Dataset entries
Start of Block
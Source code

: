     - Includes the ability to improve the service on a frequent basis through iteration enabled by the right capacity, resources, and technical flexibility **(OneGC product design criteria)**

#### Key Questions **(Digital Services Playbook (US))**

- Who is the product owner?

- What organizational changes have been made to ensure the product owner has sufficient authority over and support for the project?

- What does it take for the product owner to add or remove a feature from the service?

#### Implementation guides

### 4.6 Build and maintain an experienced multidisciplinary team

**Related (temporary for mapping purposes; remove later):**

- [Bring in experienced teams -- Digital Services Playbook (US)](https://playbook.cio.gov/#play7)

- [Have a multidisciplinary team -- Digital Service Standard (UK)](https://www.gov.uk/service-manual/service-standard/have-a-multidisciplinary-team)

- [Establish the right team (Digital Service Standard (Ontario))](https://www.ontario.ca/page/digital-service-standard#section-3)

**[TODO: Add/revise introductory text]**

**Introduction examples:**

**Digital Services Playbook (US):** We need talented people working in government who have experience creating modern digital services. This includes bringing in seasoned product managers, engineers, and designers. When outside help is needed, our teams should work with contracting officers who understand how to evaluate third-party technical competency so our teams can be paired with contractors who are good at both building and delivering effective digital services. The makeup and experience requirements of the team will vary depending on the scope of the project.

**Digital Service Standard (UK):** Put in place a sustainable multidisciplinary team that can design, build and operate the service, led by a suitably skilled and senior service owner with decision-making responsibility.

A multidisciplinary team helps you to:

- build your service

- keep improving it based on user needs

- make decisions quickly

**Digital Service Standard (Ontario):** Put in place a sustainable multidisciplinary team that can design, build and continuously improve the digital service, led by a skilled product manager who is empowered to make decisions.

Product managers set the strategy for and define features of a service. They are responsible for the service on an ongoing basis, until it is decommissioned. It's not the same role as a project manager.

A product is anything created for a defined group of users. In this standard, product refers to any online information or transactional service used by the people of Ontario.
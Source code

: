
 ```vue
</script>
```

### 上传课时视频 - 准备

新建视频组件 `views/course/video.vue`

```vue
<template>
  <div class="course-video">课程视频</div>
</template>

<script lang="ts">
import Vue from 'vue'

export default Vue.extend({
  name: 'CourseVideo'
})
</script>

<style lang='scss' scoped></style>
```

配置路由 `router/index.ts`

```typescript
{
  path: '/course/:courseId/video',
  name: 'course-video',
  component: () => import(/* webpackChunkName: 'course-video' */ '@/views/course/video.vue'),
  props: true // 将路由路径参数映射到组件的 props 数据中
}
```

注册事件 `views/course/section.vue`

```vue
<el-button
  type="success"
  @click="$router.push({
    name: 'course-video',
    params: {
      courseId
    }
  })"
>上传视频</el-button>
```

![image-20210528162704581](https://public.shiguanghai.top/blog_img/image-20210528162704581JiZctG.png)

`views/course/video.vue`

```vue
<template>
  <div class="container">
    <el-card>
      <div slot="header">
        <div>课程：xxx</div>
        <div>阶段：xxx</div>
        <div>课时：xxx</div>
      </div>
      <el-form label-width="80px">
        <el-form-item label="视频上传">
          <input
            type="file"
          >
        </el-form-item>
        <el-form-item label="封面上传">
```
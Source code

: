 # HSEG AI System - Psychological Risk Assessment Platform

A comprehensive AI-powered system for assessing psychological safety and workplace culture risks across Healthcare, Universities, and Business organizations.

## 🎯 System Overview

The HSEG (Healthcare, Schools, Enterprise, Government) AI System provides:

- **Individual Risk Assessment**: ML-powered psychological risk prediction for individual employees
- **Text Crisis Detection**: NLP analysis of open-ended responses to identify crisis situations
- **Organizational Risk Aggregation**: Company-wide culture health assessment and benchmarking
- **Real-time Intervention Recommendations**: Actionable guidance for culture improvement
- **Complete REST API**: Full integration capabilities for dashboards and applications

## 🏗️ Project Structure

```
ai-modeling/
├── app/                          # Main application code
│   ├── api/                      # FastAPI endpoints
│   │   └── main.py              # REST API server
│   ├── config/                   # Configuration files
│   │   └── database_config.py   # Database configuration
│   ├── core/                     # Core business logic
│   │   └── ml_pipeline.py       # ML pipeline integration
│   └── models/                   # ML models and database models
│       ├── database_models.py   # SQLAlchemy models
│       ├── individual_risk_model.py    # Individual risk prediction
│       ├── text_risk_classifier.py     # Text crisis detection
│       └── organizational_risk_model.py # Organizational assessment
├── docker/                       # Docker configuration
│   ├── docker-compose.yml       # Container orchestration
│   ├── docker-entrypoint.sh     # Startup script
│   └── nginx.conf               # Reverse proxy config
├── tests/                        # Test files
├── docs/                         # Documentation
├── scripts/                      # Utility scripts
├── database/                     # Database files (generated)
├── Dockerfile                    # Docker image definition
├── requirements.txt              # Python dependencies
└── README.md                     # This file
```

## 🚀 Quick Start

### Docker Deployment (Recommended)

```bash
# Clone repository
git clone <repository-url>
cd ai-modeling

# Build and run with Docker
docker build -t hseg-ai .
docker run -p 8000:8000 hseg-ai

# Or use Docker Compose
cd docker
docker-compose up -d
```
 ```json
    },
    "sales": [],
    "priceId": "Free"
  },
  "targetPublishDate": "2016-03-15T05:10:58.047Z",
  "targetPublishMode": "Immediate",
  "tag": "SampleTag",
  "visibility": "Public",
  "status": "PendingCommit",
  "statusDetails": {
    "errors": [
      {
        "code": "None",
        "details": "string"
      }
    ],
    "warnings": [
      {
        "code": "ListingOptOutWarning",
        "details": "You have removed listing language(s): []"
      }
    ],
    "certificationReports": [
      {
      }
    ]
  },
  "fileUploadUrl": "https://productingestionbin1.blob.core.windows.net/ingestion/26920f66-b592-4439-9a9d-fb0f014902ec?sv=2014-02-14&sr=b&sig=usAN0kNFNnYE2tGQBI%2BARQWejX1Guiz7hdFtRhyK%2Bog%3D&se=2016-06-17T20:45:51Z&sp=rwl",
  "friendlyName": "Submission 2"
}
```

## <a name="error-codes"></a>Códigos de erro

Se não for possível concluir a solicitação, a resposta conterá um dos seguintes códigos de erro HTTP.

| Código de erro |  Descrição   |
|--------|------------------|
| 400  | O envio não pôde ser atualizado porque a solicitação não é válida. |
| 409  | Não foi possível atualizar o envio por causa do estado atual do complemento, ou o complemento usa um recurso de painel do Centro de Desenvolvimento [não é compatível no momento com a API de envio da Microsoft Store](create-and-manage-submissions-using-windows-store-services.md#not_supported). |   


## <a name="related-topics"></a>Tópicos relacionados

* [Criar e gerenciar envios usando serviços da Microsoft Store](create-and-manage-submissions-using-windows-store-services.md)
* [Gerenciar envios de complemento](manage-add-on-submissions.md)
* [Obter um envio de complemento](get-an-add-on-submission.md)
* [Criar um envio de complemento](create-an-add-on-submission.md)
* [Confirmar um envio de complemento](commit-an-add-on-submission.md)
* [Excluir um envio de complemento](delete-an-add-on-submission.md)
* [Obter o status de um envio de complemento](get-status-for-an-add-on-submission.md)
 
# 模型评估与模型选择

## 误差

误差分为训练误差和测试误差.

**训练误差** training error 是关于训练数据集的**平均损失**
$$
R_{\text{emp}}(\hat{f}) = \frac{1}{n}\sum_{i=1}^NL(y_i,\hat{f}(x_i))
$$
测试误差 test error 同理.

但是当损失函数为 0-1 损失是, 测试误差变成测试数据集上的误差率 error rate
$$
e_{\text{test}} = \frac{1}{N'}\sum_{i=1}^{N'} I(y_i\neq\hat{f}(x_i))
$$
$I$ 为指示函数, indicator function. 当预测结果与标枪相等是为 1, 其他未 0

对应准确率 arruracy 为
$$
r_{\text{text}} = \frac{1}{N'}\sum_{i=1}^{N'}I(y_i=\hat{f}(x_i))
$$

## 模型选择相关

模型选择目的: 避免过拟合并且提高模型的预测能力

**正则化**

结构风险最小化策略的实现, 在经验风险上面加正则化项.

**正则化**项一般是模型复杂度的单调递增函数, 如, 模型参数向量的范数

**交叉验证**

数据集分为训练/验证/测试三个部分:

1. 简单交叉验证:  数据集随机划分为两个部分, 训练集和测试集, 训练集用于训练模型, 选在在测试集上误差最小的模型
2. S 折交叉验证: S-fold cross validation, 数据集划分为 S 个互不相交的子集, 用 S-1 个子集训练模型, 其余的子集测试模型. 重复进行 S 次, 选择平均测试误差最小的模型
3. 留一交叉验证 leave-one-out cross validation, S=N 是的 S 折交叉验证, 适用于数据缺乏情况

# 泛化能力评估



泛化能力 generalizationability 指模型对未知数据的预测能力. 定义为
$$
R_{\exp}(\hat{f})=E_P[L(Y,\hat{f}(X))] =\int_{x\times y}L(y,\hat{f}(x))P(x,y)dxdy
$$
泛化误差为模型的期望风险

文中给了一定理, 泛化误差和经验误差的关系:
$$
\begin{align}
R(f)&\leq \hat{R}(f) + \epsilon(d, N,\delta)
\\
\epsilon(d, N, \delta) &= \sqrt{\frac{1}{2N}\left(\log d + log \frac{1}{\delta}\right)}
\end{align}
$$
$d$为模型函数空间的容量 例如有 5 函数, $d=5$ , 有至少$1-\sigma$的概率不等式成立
End of Block
- What the exercise asks
Repeat exactly, please, each line from the beginning of the data through the line with "- Who is the product owner?" in it, and only those lines.

- Result
Source code

:     - Includes the ability to improve the service on a frequent basis through iteration enabled by the right capacity, resources, and technical flexibility **(OneGC product design criteria)**

#### Key Questions **(Digital Services Playbook (US))**

- Who is the product owner?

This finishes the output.